O vídeo dos artistas em apoio a Barack Obama é o exemplo mais cristalino da nova dimensão que o site YouTube -- e a própria internet -- passou a ter para o market-ing político nos Estados Unidos. Cada um à sua maneira, os três principais candidatos da disputa transformaram a rede de computadores em vitrine privilegiada de suas campanhas. Em 2007, a ex-primeira-dama e pré-candidata Hillary Clinton, que disputa com Obama a candidatura pelo Partido Democrata, estrelou ao lado do marido, Bill Clinton, um vídeo de grande sucesso no YouTube que parodiava a cena final do seriado Família Soprano (veja quadro na página seguinte). O republicano John McCain tem divulgado regularmente em seu website vídeos de discursos e eventos dos quais participa. Tanto Obama como Hillary e McCain têm páginas publicadas e constantemente atualizadas em sites de relacionamento, como MySpace e Facebook, que têm funcionado como base de mobilização de simpatizantes nas eleições primárias. Sites de busca, como Google e Yahoo!, tornaram-se parte da estratégia publicitária das campanhas, concorrendo com o rádio e a televisão na distribuição de anúncios. O comitê de campanha de McCain, por exemplo, montou uma estratégia agressiva no Google em que o anúncio com o nome do candidato aparece em buscas envolvendo mais de 2 500 palavras, como president, McCain e mesmo Obama e Clinton. "A internet tornou-se hoje para a política o que a televisão foi na década de 60 e o rádio na década de 40", disse a EXAME o consultor Peter Leyden, do New Politics Institute, centro de estudos americano especializado no estudo do impacto das novas tecnologias no marketing político.

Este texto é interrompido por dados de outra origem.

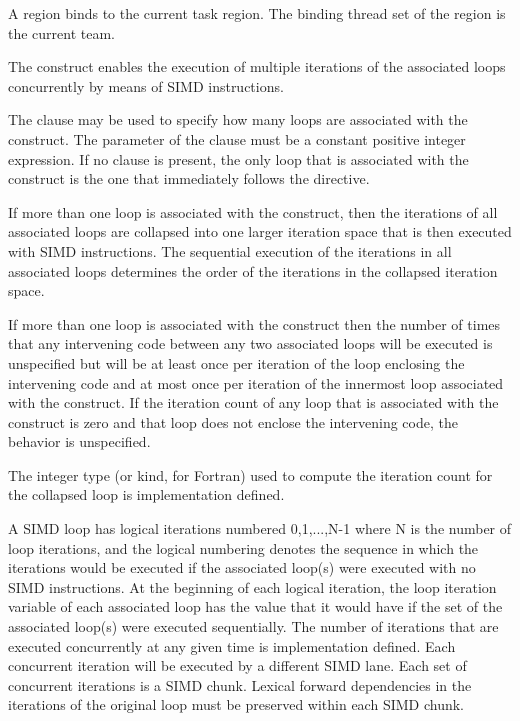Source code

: \binding
A  region binds to the current task region. The binding thread set 
of the  region is the current team.

\descr
The  construct enables the execution of multiple iterations of the 
associated loops concurrently by means of SIMD instructions.

The  clause may be used to specify how many loops are associated 
with the construct. The parameter of the  clause must be a constant 
positive integer expression. If no  clause is present, the only 
loop that is associated with the  construct is the one that immediately 
follows the directive.

If more than one loop is associated with the  construct, then the 
iterations of all associated loops are collapsed into one larger iteration space 
that is then executed with SIMD instructions. The sequential execution of the 
iterations in all associated loops determines the order of the iterations in 
the collapsed iteration space.

If more than one loop is associated with the  construct
then the number of times that any intervening code between any two
associated loops will be executed is unspecified but will be at least
once per iteration of the loop enclosing the intervening code and at
most once per iteration of the innermost loop associated with the
construct.  If the iteration count of any loop that is associated with 
the  construct is zero and that loop does not enclose the 
intervening code, the behavior is unspecified.

The integer type (or kind, for Fortran) used to compute the iteration 
count for the collapsed loop is implementation defined.

A SIMD loop has logical iterations numbered 0,1,...,N-1 where N is the
number of loop iterations, and the logical numbering denotes the
sequence in which the iterations would be executed if the associated
loop(s) were executed with no SIMD instructions.  At the beginning of
each logical iteration, the loop iteration variable of each associated
loop has the value that it would have if the set of the associated
loop(s) were executed sequentially. The number of iterations that are
executed concurrently at any given time is implementation defined.
Each concurrent iteration will be executed by a different SIMD lane.
Each set of concurrent iterations is a SIMD chunk.  Lexical forward
dependencies in the iterations of the original loop must be preserved
within each SIMD chunk.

A primeira vez em que a internet apareceu associada diretamente às campanhas políticas foi nas eleições presidenciais de 2004. Durante as primárias daquele ano, o pré-candidato democrata Howard Dean -- que disputava a indicação do partido com John Kerry -- criou um sistema de arrecadação de fundos em seu website. Por meio dele, os simpatizantes escolhiam valores entre 50 e 100 dólares e pagavam com cartão de crédito, como se fosse uma compra online. A candidatura de Dean não prosperou e Kerry foi escolhido -- e, posteriormente, também derrotado pelo presidente George W. Bush --, mas o sistema de arrecadação de fundos provou-se um sucesso.

A ESTRATÉGIA FOI ADOTADA por todos os candidatos na campanha deste ano, mas Barack Obama tem sido particularmente bem-sucedido nesse tipo de arrecadação. Em janeiro, o candidato conseguiu arrecadar o valor recorde de 36 milhões de dólares basicamente com contribuições de até 100 dólares, 90% das quais feitas pela internet. Em 26 de janeiro, o comitê de Obama registrou em apenas 1 hora 500 000 dólares em doações pela internet logo depois de o candidato vencer as primárias do estado da Carolina do Sul. "As doações online praticamente se dão em tempo real quando um candidato conquista um feito notável ou faz um discurso impactante, muitas vezes assistido na própria internet", diz Leyden, do New Politics Institute. "Os eleitores passaram a ter um poder real de influenciar as campanhas."
A excepcional performance de Obama na internet -- e a importância que sua campanha deu a esse recurso de marketing -- tem muito a ver com o perfil dos simpatizantes de sua candidatura. Obama é o candidato preferido de 61% dos jovens americanos com idade entre 18 e 24 anos, segundo uma pesquisa da rede de televisão CNN. É a parcela da população chamada de millenials (uma referência ao novo milênio), que tem grande afinidade com a internet. Entre os conselheiros de Obama está Chris Hughes, de 24 anos, co-fundador do Facebook, um dos mais populares sites de relacionamento dos Estados Unidos, com 50 milhões de usuários. Apenas em comunidades pró-Obama no Facebook estão cadastrados 355 000 membros. Por outro lado, os grupos hostis à rival de Obama na indicação do Partido Democrata, a ex-primeira-dama Hillary Clinton, agregam mais de 420 000 membros. Essa rede de apoios garante ao comitê de Obama um notável poder de mobilização via internet -- embora nem sempre isso se traduza em vitória nas primárias. Na cidade de Nova York, os partidários de Obama organizaram pela internet 292 eventos, ante apenas 13 organizados em favor de Hillary. Em São Francisco, os militantes de Obama realizaram 189 eventos, ante apenas nove de Hillary. No entanto, na totalização de votos nos estados de Nova York e da Califórnia, a política tradicional falou mais alto e Hillary venceu as primárias.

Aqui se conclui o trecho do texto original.